Look up at the Mount. Behold, where the naked granite alone rose before, a chapel with a tower, built on the pinnacle of the eminence, and a range of buildings by its side; both superb with the massive adornments of Saxon architecture, and both rising like crowns of beauty on the noble summit of the Mount. See, on that stone terrace before the chapel, which overlooks the causeway, a row of men in black robes, with the sign of the cross worked on them. Hear the music of the organ rising sublimely, and mingling with the chaunt of the advancing procession, as it already begins to toil up the steep ascent. Now, while the foremost ranks approach the terrace, one man steps forth from his brethren who stand there, and speaks, holding up a crucifix in his hand. His words, as he addresses those beneath him, fall slowly and distinctly from his lips. He tells his audience that here, on the pinnacle of the Mount, the Archangel Michael first descended to earth; he commends them for coming from afar to visit the holy place; he promises remission of their sins, by the authority which he and his brethren hold from the Apostles of Christ, to all who have journeyed to St. Michael's Chapel for religion's sake. When he ceases, the pealing of the organ swells louder and louder on the air, and the members of the throng below kneel together, bareheaded, on the earth. As the robed Abbot, who has just addressed them, stretches out his hands over the whole assembly and speaks the blessing of the Church, the scene fades, darkens, vanishes; and this view dissolves in its turn, as the last dissolved before it. You have just beheld the Mount as it was in the eleventh century, when the shrines of religion grew many in the land - as it was when King Edward the Confessor gave the place to Benedictine monks, and when pilgrims journeyed to it reverently from all parts of our native country.

* * * * *

Hush! the music is changing again, ere the third picture appears. The drum and trumpet now sound the inspiring music of war: we are about to advance to a time of fierce passions and intestine strife; to the eventful seventeenth century, and the reign of Charles the First of England.

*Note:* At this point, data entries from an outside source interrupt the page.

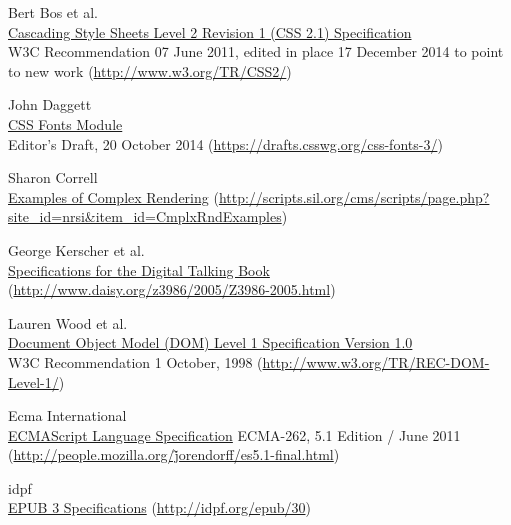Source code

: \begin{thebibliography}{25}

Bert Bos et al. \\
  \href{http://www.w3.org/TR/CSS2/}{Cascading Style Sheets Level 2 Revision 1 (CSS 2.1) Specification} \\
W3C Recommendation 07 June 2011, edited in place 17 December 2014 to point to new work (\href{http://www.w3.org/TR/CSS2/}{http://www.w3.org/TR/CSS2/})

John Daggett \\
\href{https://drafts.csswg.org/css-fonts-3/}{CSS Fonts Module} \\
Editor’s Draft, 20 October 2014 (\href{https://drafts.csswg.org/css-fonts-3/}{https://drafts.csswg.org/css-fonts-3/})

Sharon Correll \\
\href{http://scripts.sil.org/cms/scripts/page.php?site\_id=nrsi\&item\_id=CmplxRndExamples}{Examples of Complex Rendering}
(\href{http://scripts.sil.org/cms/scripts/page.php?site\_id=nrsi\&item\_id=CmplxRndExamples}{http://scripts.sil.org/cms/scripts/page.php?site\_id=nrsi\&item\_id=CmplxRndExamples})

George Kerscher et al. \\
\href{http://www.daisy.org/z3986/2005/Z3986-2005.html}{Specifications for the Digital Talking Book}  (\href{http://www.daisy.org/z3986/2005/Z3986-2005.html}{http://www.daisy.org/z3986/2005/Z3986-2005.html})

  Lauren Wood et al. \\
  \href{http://www.w3.org/TR/REC-DOM-Level-1/}{Document Object Model (DOM) Level 1 Specification Version 1.0} \\
W3C Recommendation 1 October, 1998 (\href{http://www.w3.org/TR/REC-DOM-Level-1/}{http://www.w3.org/TR/REC-DOM-Level-1/})

Ecma International \\
\href{http://people.mozilla.org/~jorendorff/es5.1-final.html}{ECMAScript Language Specification}
ECMA-262, 5.1 Edition / June 2011 (\href{http://people.mozilla.org/\~jorendorff/es5.1-final.html}{http://people.mozilla.org/\~jorendorff/es5.1-final.html})

idpf \\
\href{http://idpf.org/epub/30}{EPUB 3 Specifications}
(\href{http://idpf.org/epub/30}{http://idpf.org/epub/30})


\end{thebibliography}
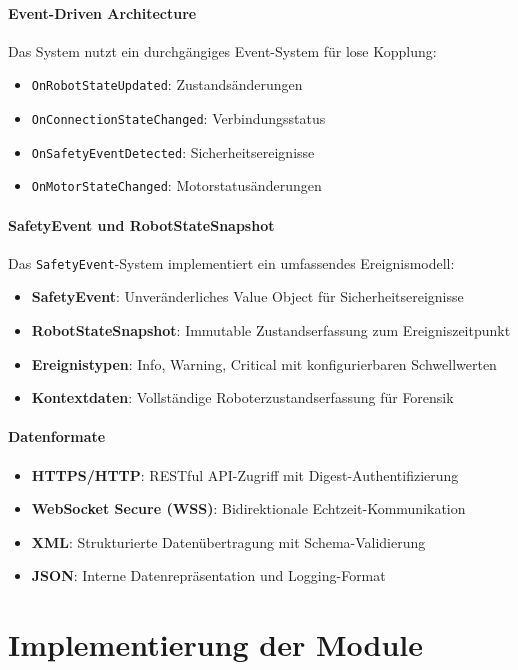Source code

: \paragraph{Event-Driven Architecture}
Das System nutzt ein durchgängiges Event-System für lose Kopplung:
\begin{itemize}
    \item \texttt{OnRobotStateUpdated}: Zustandsänderungen
    \item \texttt{OnConnectionStateChanged}: Verbindungsstatus
    \item \texttt{OnSafetyEventDetected}: Sicherheitsereignisse
    \item \texttt{OnMotorStateChanged}: Motorstatusänderungen
\end{itemize}

\paragraph{SafetyEvent und RobotStateSnapshot}
Das \texttt{SafetyEvent}-System implementiert ein umfassendes Ereignismodell:
\begin{itemize}
    \item \textbf{SafetyEvent}: Unveränderliches Value Object für Sicherheitsereignisse
    \item \textbf{RobotStateSnapshot}: Immutable Zustandserfassung zum Ereigniszeitpunkt
    \item \textbf{Ereignistypen}: Info, Warning, Critical mit konfigurierbaren Schwellwerten
    \item \textbf{Kontextdaten}: Vollständige Roboterzustandserfassung für Forensik
\end{itemize}

\paragraph{Datenformate}
\begin{itemize}
    \item \textbf{HTTPS/HTTP}: RESTful API-Zugriff mit Digest-Authentifizierung
    \item \textbf{WebSocket Secure (WSS)}: Bidirektionale Echtzeit-Kommunikation
    \item \textbf{XML}: Strukturierte Datenübertragung mit Schema-Validierung
    \item \textbf{JSON}: Interne Datenrepräsentation und Logging-Format
\end{itemize}

\section{Implementierung der Module}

See how differently the Mount dawns upon us for the third time! Since it was first consecrated as a place of worship, it has been fortified as a place of strength. The chapel still remains, but the solemn notes of the organ sound from it no longer. The monastery by its side has changed its character; the Benedictine monks have been all driven from it years on years ago; its walls are loop-holed and bristling with guns; strong towers are built, at intervals, all around it. We have the castle now, where we had the priory before. From this fortress the brilliant and ill-fated adventurer, Perkin Warbeck, started to try his last vain struggle for the crown of England. Here he left his nobly-born and beautiful wife to await the triumph which he was never destined to achieve. Long years of struggle and slaughter have passed over the Mount since we last beheld the peaceful throng of pilgrims climbing to its summit: and those years are not ended yet. The bloody track that rebellion has traced over it in past centuries, rebellion is still destined to renew.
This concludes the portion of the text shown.